▶ About this task:
Return every line of the data exactly as it stands.

Stored items
▬▬▬
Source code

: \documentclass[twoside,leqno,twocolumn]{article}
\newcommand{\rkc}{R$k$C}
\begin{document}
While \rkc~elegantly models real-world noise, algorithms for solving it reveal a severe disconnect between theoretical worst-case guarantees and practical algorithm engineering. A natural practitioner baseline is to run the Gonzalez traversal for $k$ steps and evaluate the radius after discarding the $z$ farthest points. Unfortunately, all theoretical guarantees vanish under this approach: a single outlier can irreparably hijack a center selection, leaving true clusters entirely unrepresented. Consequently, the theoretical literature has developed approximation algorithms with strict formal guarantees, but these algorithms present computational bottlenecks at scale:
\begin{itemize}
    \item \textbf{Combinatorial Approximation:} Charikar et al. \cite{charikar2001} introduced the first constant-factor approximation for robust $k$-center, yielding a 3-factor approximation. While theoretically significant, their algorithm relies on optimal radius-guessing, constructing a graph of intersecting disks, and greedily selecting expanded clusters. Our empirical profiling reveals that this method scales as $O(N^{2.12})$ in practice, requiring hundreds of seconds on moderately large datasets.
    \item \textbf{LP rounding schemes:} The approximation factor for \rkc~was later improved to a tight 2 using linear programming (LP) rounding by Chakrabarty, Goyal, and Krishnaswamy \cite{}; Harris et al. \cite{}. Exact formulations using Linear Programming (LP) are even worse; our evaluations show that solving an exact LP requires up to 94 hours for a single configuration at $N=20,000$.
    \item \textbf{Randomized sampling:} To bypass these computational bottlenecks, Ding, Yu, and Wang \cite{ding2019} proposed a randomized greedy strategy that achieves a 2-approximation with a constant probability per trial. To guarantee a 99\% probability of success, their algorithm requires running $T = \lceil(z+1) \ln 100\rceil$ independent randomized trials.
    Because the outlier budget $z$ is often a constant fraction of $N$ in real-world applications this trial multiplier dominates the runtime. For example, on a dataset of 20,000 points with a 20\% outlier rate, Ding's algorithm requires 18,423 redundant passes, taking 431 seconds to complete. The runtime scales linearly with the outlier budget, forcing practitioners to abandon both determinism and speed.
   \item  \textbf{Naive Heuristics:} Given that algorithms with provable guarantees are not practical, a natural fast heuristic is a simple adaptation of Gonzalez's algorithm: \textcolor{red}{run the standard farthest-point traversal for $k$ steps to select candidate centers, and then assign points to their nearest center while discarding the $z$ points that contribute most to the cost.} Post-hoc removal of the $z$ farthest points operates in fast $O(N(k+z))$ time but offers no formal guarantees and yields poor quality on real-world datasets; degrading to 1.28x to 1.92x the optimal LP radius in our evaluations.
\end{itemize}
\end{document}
▬▬▬
▶ Answer to this exercise:
Source code

: \documentclass[twoside,leqno,twocolumn]{article}
\newcommand{\rkc}{R$k$C}
\begin{document}
While \rkc~elegantly models real-world noise, algorithms for solving it reveal a severe disconnect between theoretical worst-case guarantees and practical algorithm engineering. A natural practitioner baseline is to run the Gonzalez traversal for $k$ steps and evaluate the radius after discarding the $z$ farthest points. Unfortunately, all theoretical guarantees vanish under this approach: a single outlier can irreparably hijack a center selection, leaving true clusters entirely unrepresented. Consequently, the theoretical literature has developed approximation algorithms with strict formal guarantees, but these algorithms present computational bottlenecks at scale:
\begin{itemize}
    \item \textbf{Combinatorial Approximation:} Charikar et al. \cite{charikar2001} introduced the first constant-factor approximation for robust $k$-center, yielding a 3-factor approximation. While theoretically significant, their algorithm relies on optimal radius-guessing, constructing a graph of intersecting disks, and greedily selecting expanded clusters. Our empirical profiling reveals that this method scales as $O(N^{2.12})$ in practice, requiring hundreds of seconds on moderately large datasets.
    \item \textbf{LP rounding schemes:} The approximation factor for \rkc~was later improved to a tight 2 using linear programming (LP) rounding by Chakrabarty, Goyal, and Krishnaswamy \cite{}; Harris et al. \cite{}. Exact formulations using Linear Programming (LP) are even worse; our evaluations show that solving an exact LP requires up to 94 hours for a single configuration at $N=20,000$.
    \item \textbf{Randomized sampling:} To bypass these computational bottlenecks, Ding, Yu, and Wang \cite{ding2019} proposed a randomized greedy strategy that achieves a 2-approximation with a constant probability per trial. To guarantee a 99\% probability of success, their algorithm requires running $T = \lceil(z+1) \ln 100\rceil$ independent randomized trials.
    Because the outlier budget $z$ is often a constant fraction of $N$ in real-world applications this trial multiplier dominates the runtime. For example, on a dataset of 20,000 points with a 20\% outlier rate, Ding's algorithm requires 18,423 redundant passes, taking 431 seconds to complete. The runtime scales linearly with the outlier budget, forcing practitioners to abandon both determinism and speed.
   \item  \textbf{Naive Heuristics:} Given that algorithms with provable guarantees are not practical, a natural fast heuristic is a simple adaptation of Gonzalez's algorithm: \textcolor{red}{run the standard farthest-point traversal for $k$ steps to select candidate centers, and then assign points to their nearest center while discarding the $z$ points that contribute most to the cost.} Post-hoc removal of the $z$ farthest points operates in fast $O(N(k+z))$ time but offers no formal guarantees and yields poor quality on real-world datasets; degrading to 1.28x to 1.92x the optimal LP radius in our evaluations.
\end{itemize}
\end{document}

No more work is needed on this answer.